#### DATA FOR REVIEW:
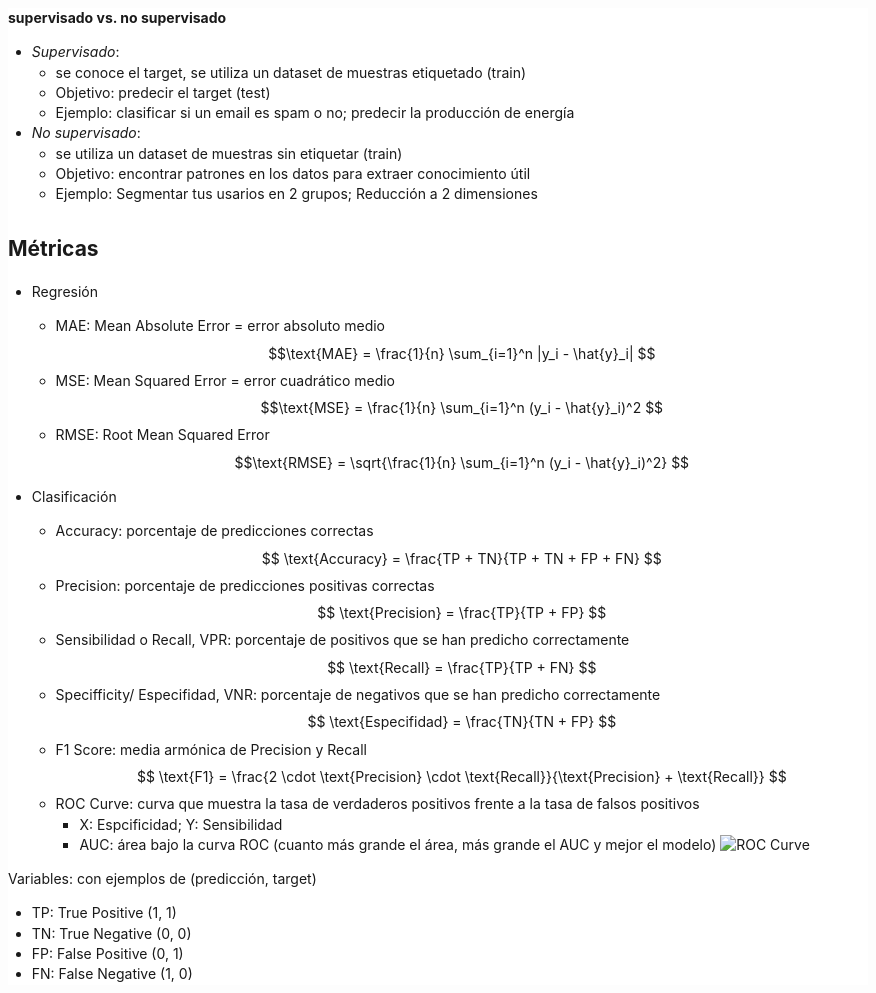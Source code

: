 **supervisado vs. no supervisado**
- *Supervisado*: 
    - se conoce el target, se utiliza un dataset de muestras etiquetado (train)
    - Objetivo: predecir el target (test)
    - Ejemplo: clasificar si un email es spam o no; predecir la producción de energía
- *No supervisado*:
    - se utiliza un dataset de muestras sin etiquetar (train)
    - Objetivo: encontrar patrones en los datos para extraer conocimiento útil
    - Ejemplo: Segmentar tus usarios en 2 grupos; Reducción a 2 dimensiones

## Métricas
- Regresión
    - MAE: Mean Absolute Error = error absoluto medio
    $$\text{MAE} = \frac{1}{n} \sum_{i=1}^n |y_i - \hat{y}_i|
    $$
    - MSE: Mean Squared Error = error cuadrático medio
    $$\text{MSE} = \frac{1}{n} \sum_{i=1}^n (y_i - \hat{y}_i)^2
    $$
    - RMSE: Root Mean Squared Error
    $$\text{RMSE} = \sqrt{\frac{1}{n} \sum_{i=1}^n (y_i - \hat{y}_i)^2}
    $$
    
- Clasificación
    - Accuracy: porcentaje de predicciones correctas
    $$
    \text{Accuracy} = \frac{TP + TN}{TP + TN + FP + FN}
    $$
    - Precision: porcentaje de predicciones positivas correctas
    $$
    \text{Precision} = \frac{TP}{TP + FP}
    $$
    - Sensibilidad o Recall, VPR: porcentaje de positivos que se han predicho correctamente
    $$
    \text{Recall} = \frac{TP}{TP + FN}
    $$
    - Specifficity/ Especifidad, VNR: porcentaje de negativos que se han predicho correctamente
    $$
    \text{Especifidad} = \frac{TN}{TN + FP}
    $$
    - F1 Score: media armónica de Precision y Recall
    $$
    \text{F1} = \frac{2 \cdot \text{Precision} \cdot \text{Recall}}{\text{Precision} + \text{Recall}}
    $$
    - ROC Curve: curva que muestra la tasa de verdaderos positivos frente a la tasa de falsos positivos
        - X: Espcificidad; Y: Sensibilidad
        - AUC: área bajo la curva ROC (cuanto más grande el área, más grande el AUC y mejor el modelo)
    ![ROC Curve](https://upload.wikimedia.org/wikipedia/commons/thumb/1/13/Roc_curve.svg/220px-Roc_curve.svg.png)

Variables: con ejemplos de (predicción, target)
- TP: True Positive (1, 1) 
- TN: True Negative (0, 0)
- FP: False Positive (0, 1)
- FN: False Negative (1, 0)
---
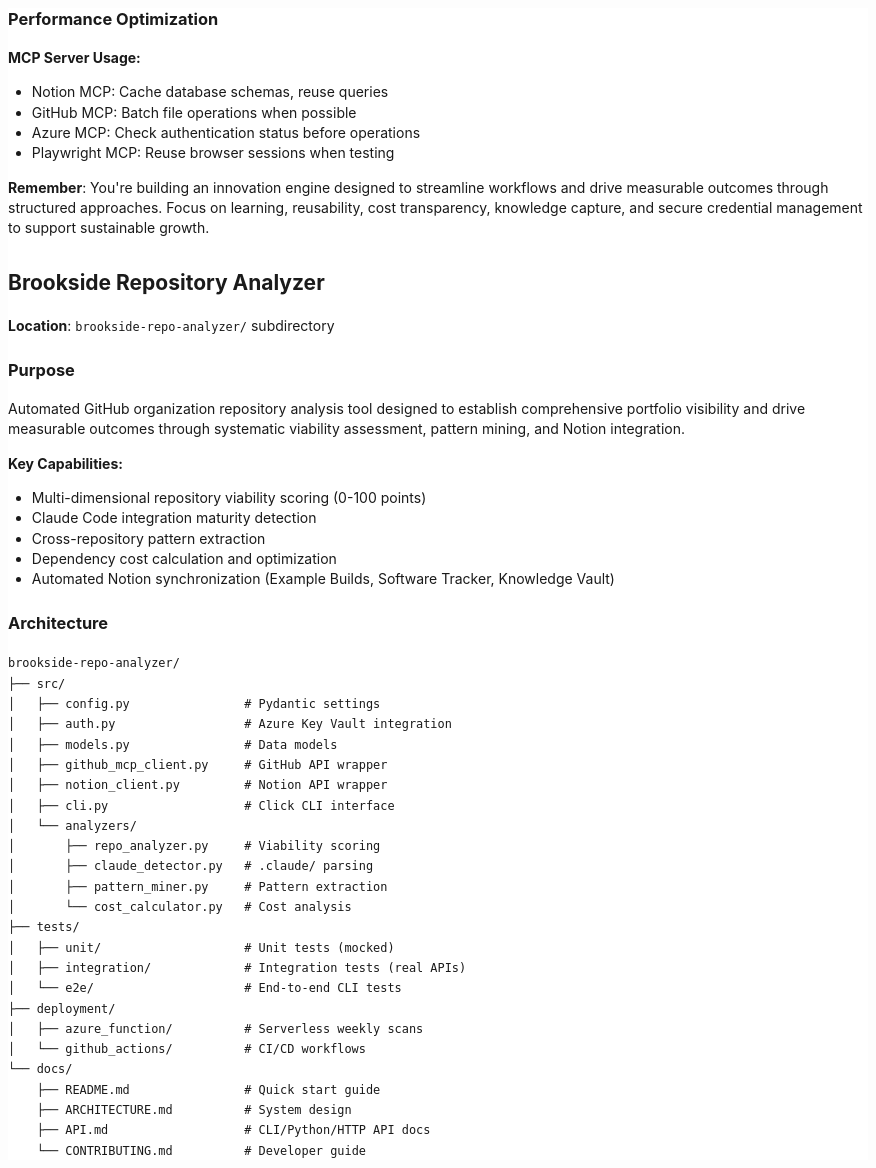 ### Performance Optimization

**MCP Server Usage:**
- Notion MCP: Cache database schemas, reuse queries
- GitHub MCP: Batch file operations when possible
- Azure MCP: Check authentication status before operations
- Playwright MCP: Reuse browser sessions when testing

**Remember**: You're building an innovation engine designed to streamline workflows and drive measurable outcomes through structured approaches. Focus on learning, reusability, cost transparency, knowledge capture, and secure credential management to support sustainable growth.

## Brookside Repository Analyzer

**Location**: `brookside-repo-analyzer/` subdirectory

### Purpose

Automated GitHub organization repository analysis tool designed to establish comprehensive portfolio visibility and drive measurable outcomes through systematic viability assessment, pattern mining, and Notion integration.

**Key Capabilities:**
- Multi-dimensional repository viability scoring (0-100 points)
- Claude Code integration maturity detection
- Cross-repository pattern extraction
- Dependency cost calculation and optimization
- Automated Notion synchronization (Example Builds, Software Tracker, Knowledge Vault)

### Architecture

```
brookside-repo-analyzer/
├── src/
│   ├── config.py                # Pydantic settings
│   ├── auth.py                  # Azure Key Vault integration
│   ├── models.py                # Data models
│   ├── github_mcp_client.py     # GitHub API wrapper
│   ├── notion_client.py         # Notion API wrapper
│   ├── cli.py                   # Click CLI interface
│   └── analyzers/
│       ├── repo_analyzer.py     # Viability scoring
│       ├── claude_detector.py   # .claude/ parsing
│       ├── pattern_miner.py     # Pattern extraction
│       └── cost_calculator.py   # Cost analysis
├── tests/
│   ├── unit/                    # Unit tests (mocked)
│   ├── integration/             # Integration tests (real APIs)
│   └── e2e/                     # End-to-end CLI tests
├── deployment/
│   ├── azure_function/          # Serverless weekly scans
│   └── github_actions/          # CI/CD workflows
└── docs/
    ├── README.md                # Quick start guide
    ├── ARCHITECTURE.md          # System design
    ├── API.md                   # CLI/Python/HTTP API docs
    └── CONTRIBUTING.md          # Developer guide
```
...
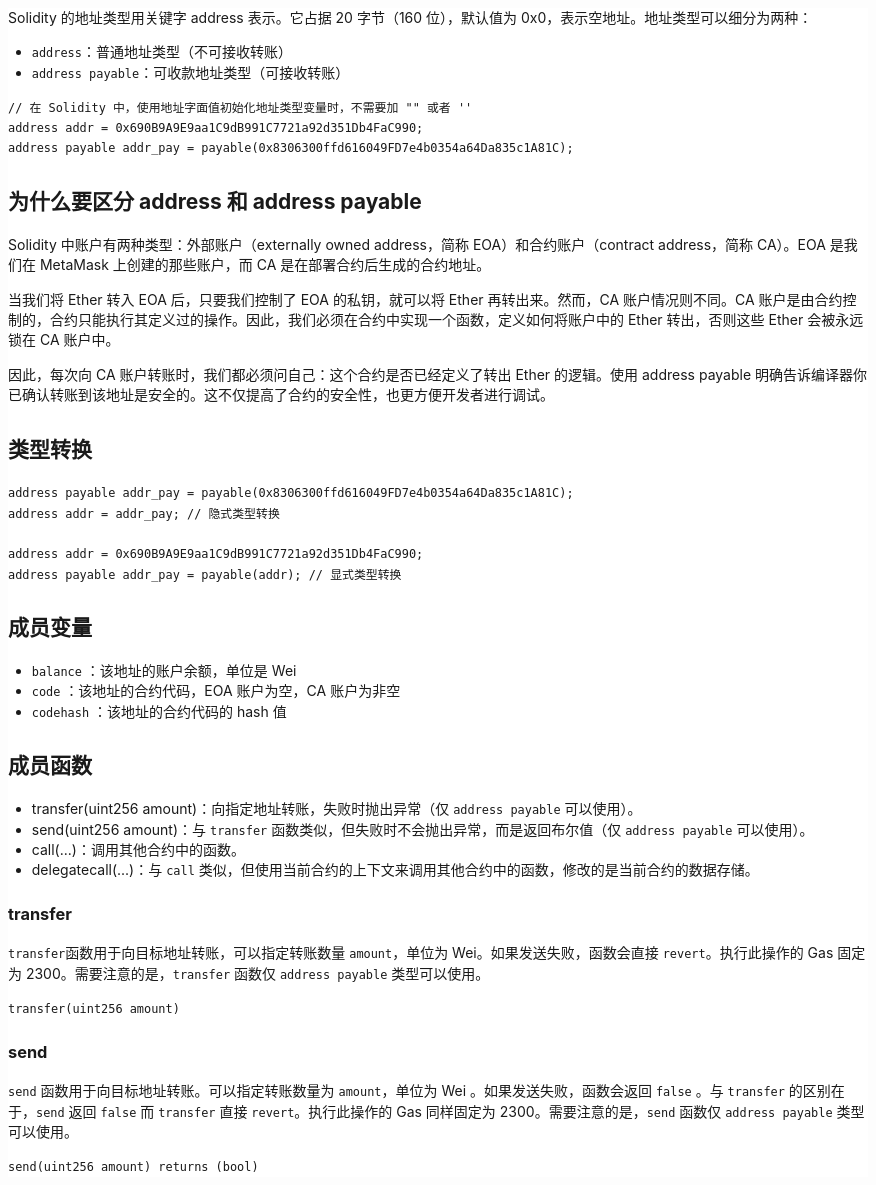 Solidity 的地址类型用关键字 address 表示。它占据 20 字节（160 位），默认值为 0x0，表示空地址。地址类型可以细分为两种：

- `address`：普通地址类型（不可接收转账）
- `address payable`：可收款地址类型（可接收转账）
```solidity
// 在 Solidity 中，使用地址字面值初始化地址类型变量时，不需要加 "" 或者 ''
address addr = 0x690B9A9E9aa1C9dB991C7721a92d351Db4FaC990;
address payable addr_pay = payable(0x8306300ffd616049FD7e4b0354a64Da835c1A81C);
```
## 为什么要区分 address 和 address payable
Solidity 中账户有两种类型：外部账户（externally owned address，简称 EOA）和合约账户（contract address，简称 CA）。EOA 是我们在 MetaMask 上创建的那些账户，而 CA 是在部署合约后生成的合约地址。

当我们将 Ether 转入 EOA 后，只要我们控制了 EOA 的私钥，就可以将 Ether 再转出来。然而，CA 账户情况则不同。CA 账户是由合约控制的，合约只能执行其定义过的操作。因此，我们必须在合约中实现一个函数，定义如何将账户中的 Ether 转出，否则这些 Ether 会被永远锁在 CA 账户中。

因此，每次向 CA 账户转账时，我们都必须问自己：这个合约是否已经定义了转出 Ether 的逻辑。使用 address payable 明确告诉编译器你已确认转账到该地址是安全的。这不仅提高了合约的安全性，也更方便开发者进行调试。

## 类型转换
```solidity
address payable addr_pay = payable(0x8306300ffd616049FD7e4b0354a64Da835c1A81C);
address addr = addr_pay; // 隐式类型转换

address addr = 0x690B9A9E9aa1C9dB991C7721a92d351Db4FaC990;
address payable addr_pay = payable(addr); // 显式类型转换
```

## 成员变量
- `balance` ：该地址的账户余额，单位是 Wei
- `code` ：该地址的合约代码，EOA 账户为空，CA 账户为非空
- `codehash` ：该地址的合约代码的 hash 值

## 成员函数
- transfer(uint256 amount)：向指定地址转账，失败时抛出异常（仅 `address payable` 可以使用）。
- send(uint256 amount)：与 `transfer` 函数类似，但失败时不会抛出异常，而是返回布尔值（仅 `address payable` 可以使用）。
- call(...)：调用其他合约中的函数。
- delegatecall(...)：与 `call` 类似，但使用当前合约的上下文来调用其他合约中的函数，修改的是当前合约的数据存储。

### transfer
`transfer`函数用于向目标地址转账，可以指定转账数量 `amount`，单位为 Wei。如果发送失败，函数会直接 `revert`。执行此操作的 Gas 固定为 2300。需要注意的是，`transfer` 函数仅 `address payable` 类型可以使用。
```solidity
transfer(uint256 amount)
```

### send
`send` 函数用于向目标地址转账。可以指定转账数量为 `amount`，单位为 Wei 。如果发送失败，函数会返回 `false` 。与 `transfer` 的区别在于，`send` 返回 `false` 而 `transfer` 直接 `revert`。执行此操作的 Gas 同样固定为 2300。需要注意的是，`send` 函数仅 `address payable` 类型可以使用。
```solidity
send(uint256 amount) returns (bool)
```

#### ACTION ITEM:
From the listing above, count every line where the word "correctas" occurs; the answer is that number and nothing else.

#### ANSWER FOR THE TASK:
2